DIRECTIONS FOR THIS TASK:
Restate word for word the entries below, starting with the line with "Es una asignación" and continuing through the line with "nueva sin número". Include both of those lines and no others.

Rendered images with source text:
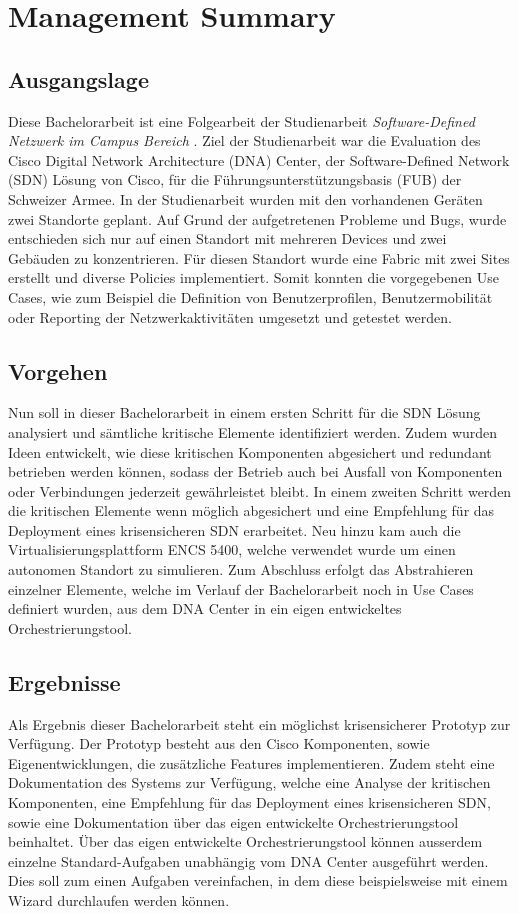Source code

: \section{Management Summary}

\subsection{Ausgangslage}
Diese Bachelorarbeit ist eine Folgearbeit der Studienarbeit \textit{Software-Defined Netzwerk im Campus Bereich} \cite{studienarbeit}. Ziel der Studienarbeit war die Evaluation des Cisco Digital Network Architecture (DNA) Center, der Software-Defined Network (SDN) Lösung von Cisco, für die Führungsunterstützungsbasis (FUB) der Schweizer Armee. In der Studienarbeit wurden mit den vorhandenen Geräten zwei Standorte geplant. Auf Grund der aufgetretenen Probleme und Bugs, wurde entschieden sich nur auf einen Standort mit mehreren Devices und zwei Gebäuden zu konzentrieren. Für diesen Standort wurde eine Fabric mit zwei Sites erstellt und diverse Policies implementiert. Somit konnten die vorgegebenen Use Cases, wie zum Beispiel die Definition von Benutzerprofilen, Benutzermobilität oder Reporting der Netzwerkaktivitäten umgesetzt und getestet werden.

\subsection{Vorgehen}
Nun soll in dieser Bachelorarbeit in einem ersten Schritt für die SDN Lösung analysiert und sämtliche kritische Elemente identifiziert werden. Zudem wurden Ideen entwickelt, wie diese kritischen Komponenten abgesichert und redundant betrieben werden können, sodass der Betrieb auch bei Ausfall von Komponenten oder Verbindungen jederzeit ge\-währ\-leis\-tet bleibt. In einem zweiten Schritt werden die kritischen Elemente wenn möglich abgesichert und eine Empfehlung für das Deployment eines krisensicheren SDN erarbeitet. Neu hinzu kam auch die Virtualisierungsplattform ENCS 5400, welche verwendet wurde um einen autonomen Standort zu simulieren. Zum Abschluss erfolgt das Abstrahieren einzelner Elemente, welche im Verlauf der Bachelorarbeit noch in Use Cases definiert wurden, aus dem DNA Center in ein eigen entwickeltes Orchestrierungstool. 

\subsection{Ergebnisse}
Als Ergebnis dieser Bachelorarbeit steht ein möglichst krisensicherer Prototyp zur Ver\-fü\-gung. Der Prototyp besteht aus den Cisco Komponenten, sowie Eigenentwicklungen, die zu\-sätz\-liche Features implementieren. Zudem steht eine Dokumentation des Systems zur Verfügung, welche eine Analyse der kritischen Komponenten, eine Empfehlung für das Deployment eines krisensicheren SDN, sowie eine Dokumentation über das eigen entwickelte Or\-ches\-t\-rie\-rungstool beinhaltet. Über das eigen entwickelte Orchestrierungstool können ausserdem einzelne Standard-Aufgaben unabhängig vom DNA Center ausgeführt werden. Dies soll zum einen Aufgaben vereinfachen, in dem diese beispielsweise mit einem Wizard durchlaufen werden können. 
 
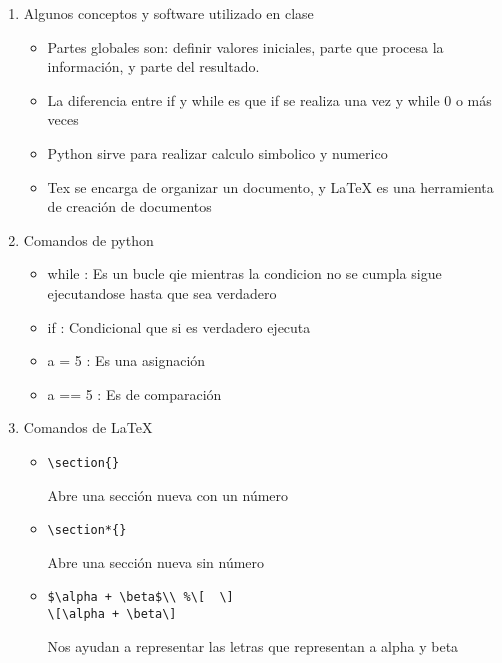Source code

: \documentclass{book}
\begin{document}
\begin{enumerate}%
	\item Algunos conceptos y software utilizado en clase%
	\begin{itemize}
		\item Partes globales son: definir valores iniciales, parte que procesa la información, y parte del resultado.	
		\item La diferencia entre if y while es que if se realiza una vez y while 0 o más veces		
		\item Python sirve para realizar calculo simbolico y numerico
		\item Tex se encarga de organizar un documento, y LaTeX es una herramienta de creación de documentos
	\end{itemize}
	
	\item Comandos de python%
	\begin{itemize}%
		\item while : Es un bucle qie mientras la condicion no se cumpla sigue ejecutandose hasta que sea verdadero
		\item if : Condicional que si es verdadero ejecuta
		\item a = 5 : Es una asignación
		\item a == 5 : Es de comparación
		
		
		
	\end{itemize}%
	\item Comandos de LaTeX
	\begin{itemize}
		\item  
		\begin{lstlisting}  
\section{} 
		\end{lstlisting} Abre una sección nueva con un número
		\item 
		\begin{lstlisting}  
\section*{}
		\end{lstlisting} Abre una sección nueva sin número
		\item 
		\begin{lstlisting}  
$\alpha + \beta$\\ %\[  \]
\[\alpha + \beta\] 
		\end{lstlisting} Nos ayudan a representar las letras que representan a alpha y beta\\
		

\end{itemize}
\end{enumerate}
\end{document}
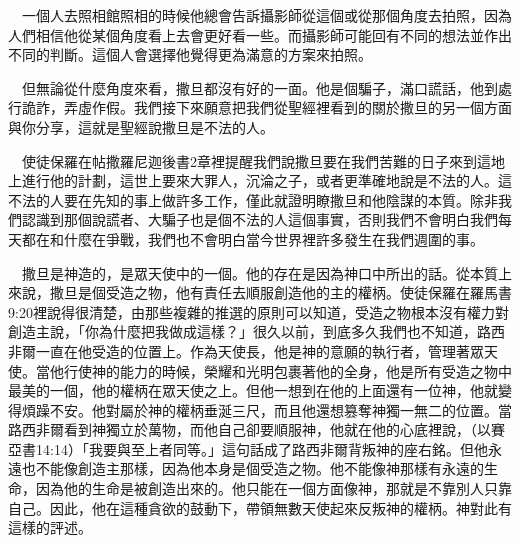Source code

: \documentclass{book}
\begin{document}
\begin{center}
\noindent{}
\end{center}

　一個人去照相館照相的時候他總會告訴攝影師從這個或從那個角度去拍照，因為人們相信他從某個角度看上去會更好看一些。而攝影師可能回有不同的想法並作出不同的判斷。這個人會選擇他覺得更為滿意的方案來拍照。

　但無論從什麼角度來看，撒旦都沒有好的一面。他是個騙子，滿口謊話，他到處行詭詐，弄虛作假。我們接下來願意把我們從聖經裡看到的關於撒旦的另一個方面與你分享，這就是聖經說撒旦是不法的人。

　使徒保羅在帖撒羅尼迦後書2章裡提醒我們說撒旦要在我們苦難的日子來到這地上進行他的計劃，這世上要來大罪人，沉淪之子，或者更準確地說是不法的人。這不法的人要在先知的事上做許多工作，僅此就證明瞭撒旦和他陰謀的本質。除非我們認識到那個說謊者、大騙子也是個不法的人這個事實，否則我們不會明白我們每天都在和什麼在爭戰，我們也不會明白當今世界裡許多發生在我們週圍的事。

　撒旦是神造的，是眾天使中的一個。他的存在是因為神口中所出的話。從本質上來說，撒旦是個受造之物，他有責任去順服創造他的主的權柄。使徒保羅在羅馬書9:20裡說得很清楚，由那些複雜的推選的原則可以知道，受造之物根本沒有權力對創造主說，「你為什麼把我做成這樣？」很久以前，到底多久我們也不知道，路西非爾一直在他受造的位置上。作為天使長，他是神的意願的執行者，管理著眾天使。當他行使神的能力的時候，榮耀和光明包裹著他的全身，他是所有受造之物中最美的一個，他的權柄在眾天使之上。但他一想到在他的上面還有一位神，他就變得煩躁不安。他對屬於神的權柄垂涎三尺，而且他還想篡奪神獨一無二的位置。當路西非爾看到神獨立於萬物，而他自己卻要順服神，他就在他的心底裡說，（以賽亞書14:14）「我要與至上者同等。」這句話成了路西非爾背叛神的座右銘。但他永遠也不能像創造主那樣，因為他本身是個受造之物。他不能像神那樣有永遠的生命，因為他的生命是被創造出來的。他只能在一個方面像神，那就是不靠別人只靠自己。因此，他在這種貪欲的鼓動下，帶領無數天使起來反叛神的權柄。神對此有這樣的評述。
\end{document}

ANSWER SECTION:
		\item a = 5 : Es una asignación
		\item a == 5 : Es de comparación
		
		
		
	\end{itemize}%
	\item Comandos de LaTeX
	\begin{itemize}
		\item  
		\begin{lstlisting}  
\section{} 
		\end{lstlisting} Abre una sección nueva con un número
		\item 
		\begin{lstlisting}  
\section*{}
		\end{lstlisting} Abre una sección nueva sin número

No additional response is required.